On Fri Mar 14 06:23:19 2025 +0000, Brendan McGrath wrote:
I've raised another MR (!7563) that shows that the MFT decoders use the timestamps from the input samples on their respective output samples. We don't currently do that, we generate our own based on the provided frame rate (which has caused bugs). But we certainly have examples of applications talking directly to the MFTs, and if they are providing timestamps on their input samples then we are currently not honouring them. But if we want to change the MFTs to respect the timestamps on input samples, then we need to make sure our demuxers are providing them with sane values. And, as these tests show, the demuxers don't always agree. For example, take the results for `test-h264.mp4` (a file with just 5 samples): Sample 0: | | PTS | Duration | DTS | | ---------------- | ------- | -------- | ------- | | Windows | 1333332 | 333334 | 666666 | | Wine (gstreamer) | 666666 | 333333 | None | | Wine (ffmpeg) | 0 | 333333 | -666666 | | Value in file | 0 | 333333 | 666666 | Sample 1: | | PTS | Duration | DTS | | ---------------- | ------- | -------- | ------- | | Windows | 2666665 | 333333 | 999999 | | Wine (gstreamer) | 1000000 | 333333 | None | | Wine (ffmpeg) | 1333333 | 333333 | -333333 | | Value in file | 333333 | 333333 | 1666666 | Sample 2: | | PTS | Duration | DTS | | ---------------- | ------- | -------- | ------- | | Windows | 1999998 | 333334 | 1333332 | | Wine (gstreamer) | 1333333 | 333333 | None | | Wine (ffmpeg) | 666666 | 333333 | 0 | | Value in file | 666666 | 333333 | 666666 | Sample 3: | | PTS | Duration | DTS | | ---------------- | ------- | -------- | ------- | | Windows | 1666666 | 333332 | None | | Wine (gstreamer) | 1666666 | 333333 | None | | Wine (ffmpeg) | 333333 | 333333 | 333333 | | Value in file | 1000000 | 333333 | 0 | Sample 4: | | PTS | Duration | DTS | | ---------------- | ------- | -------- | ------- | | Windows | 2333332 | 333333 | 1999999 | | Wine (gstreamer) | 2000000 | 333333 | None | | Wine (ffmpeg) | 1000000 | 333333 | 666666 | | Value in file | 1333333 | 333333 | 333333 | So Wine with GStreamer doesn't output DTS at all, and with FFmpeg, it is outputting negative values. Windows is different again, but doesn't seem to use the raw values found within the actual file. Plus Windows and FFmpeg seem to output the samples in ascending DTS order, but GStreamer does it in ascending PTS order.

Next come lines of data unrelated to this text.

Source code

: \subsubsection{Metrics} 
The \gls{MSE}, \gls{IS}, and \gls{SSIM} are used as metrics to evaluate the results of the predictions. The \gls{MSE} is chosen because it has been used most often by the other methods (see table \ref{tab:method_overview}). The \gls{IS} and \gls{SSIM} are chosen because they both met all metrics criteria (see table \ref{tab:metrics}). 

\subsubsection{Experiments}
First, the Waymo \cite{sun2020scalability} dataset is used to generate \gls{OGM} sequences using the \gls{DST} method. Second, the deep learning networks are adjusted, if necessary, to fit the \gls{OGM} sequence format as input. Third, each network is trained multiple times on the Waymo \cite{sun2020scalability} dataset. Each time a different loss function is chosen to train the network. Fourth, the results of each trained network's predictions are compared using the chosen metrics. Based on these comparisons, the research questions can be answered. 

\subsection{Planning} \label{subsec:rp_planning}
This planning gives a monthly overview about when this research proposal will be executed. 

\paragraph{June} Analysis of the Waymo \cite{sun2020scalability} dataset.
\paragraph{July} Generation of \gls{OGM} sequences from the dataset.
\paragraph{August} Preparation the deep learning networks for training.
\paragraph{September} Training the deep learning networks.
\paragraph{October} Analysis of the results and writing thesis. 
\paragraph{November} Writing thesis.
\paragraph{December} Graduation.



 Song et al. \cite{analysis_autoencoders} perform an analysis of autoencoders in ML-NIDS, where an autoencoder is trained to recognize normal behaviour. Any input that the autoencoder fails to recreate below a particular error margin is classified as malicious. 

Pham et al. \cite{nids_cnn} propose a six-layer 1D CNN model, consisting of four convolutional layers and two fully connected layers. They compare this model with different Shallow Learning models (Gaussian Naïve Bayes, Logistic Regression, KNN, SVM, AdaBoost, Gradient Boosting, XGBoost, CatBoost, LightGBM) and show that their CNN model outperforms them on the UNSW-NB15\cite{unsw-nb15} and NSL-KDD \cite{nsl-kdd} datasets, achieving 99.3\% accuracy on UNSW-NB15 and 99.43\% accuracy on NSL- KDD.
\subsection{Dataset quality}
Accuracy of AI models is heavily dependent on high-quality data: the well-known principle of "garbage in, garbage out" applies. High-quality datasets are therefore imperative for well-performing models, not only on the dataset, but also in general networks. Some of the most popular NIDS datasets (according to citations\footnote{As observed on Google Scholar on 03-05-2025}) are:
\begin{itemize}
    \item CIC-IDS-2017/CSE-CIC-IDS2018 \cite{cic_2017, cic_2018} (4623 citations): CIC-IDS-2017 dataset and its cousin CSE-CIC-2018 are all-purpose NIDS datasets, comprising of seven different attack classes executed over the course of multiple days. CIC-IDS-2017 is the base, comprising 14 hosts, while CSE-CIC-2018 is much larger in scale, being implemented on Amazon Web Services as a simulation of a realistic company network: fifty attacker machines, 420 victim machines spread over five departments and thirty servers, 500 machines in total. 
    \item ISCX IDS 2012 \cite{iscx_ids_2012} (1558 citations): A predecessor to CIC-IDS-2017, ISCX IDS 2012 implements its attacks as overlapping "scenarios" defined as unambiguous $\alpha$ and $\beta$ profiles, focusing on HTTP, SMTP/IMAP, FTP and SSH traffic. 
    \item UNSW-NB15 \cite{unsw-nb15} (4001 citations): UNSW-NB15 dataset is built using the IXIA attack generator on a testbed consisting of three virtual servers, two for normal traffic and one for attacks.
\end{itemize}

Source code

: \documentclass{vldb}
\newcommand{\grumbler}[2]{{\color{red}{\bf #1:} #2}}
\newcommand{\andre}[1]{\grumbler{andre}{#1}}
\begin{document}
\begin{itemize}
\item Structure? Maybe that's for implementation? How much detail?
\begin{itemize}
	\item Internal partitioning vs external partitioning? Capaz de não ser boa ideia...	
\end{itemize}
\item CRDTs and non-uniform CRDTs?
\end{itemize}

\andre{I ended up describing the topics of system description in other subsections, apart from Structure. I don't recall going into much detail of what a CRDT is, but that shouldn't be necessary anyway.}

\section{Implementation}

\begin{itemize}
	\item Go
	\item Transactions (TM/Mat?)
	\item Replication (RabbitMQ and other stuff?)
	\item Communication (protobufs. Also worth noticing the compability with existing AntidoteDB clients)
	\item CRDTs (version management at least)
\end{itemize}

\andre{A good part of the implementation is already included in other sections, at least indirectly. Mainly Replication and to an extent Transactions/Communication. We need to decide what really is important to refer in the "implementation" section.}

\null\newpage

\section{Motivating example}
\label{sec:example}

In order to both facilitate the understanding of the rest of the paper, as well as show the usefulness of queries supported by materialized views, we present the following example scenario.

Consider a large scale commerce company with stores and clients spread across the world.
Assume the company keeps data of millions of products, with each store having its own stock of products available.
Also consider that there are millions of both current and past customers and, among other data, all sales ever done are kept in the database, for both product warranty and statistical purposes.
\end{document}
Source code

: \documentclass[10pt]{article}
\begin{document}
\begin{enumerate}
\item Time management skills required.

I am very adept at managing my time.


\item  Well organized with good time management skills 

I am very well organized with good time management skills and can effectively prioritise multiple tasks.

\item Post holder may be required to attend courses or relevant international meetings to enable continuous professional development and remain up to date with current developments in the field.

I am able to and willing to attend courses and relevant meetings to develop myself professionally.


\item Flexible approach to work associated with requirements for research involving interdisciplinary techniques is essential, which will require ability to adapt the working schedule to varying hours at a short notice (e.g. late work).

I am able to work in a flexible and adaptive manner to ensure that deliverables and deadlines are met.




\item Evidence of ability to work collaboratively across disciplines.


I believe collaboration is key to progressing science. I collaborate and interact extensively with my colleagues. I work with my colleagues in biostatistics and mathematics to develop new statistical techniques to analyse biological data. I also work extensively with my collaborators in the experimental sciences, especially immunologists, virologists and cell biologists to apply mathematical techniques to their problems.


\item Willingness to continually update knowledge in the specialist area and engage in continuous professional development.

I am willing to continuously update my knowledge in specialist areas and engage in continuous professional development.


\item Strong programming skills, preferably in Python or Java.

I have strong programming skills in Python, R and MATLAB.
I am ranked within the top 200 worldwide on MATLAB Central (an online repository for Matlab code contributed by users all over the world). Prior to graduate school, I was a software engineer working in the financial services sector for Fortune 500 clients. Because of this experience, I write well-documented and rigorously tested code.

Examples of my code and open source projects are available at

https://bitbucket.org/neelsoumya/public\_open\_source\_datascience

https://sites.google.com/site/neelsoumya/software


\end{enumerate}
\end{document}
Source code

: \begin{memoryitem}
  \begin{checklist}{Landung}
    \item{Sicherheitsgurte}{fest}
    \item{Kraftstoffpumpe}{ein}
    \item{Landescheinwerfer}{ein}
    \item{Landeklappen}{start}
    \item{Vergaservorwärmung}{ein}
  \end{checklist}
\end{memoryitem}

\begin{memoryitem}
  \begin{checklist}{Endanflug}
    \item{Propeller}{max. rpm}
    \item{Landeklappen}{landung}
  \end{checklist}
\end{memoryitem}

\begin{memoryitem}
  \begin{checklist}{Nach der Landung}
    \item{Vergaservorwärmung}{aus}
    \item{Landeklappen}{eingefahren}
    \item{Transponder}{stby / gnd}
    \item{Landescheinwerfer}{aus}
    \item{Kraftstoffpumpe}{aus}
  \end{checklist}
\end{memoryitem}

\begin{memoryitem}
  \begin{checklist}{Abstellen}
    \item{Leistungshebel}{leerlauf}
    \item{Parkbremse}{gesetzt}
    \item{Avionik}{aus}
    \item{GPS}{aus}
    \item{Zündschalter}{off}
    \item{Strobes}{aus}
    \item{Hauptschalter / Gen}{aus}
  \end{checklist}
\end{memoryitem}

Actually, I think the DTS value in the file is a delta. In that the actual DTS value is PTS - DTS. Certainly the difference between the Windows (and FFmpeg) PTS and DTS of each sample is the DTS value from the file. So I guess it's just a matter of understanding why the PTS values are different. Possibly Windows adjusts the PTS values so that there are no negative DTS values (given its passed as an unsigned 64-bit value). I'm thinking we should probably do the same.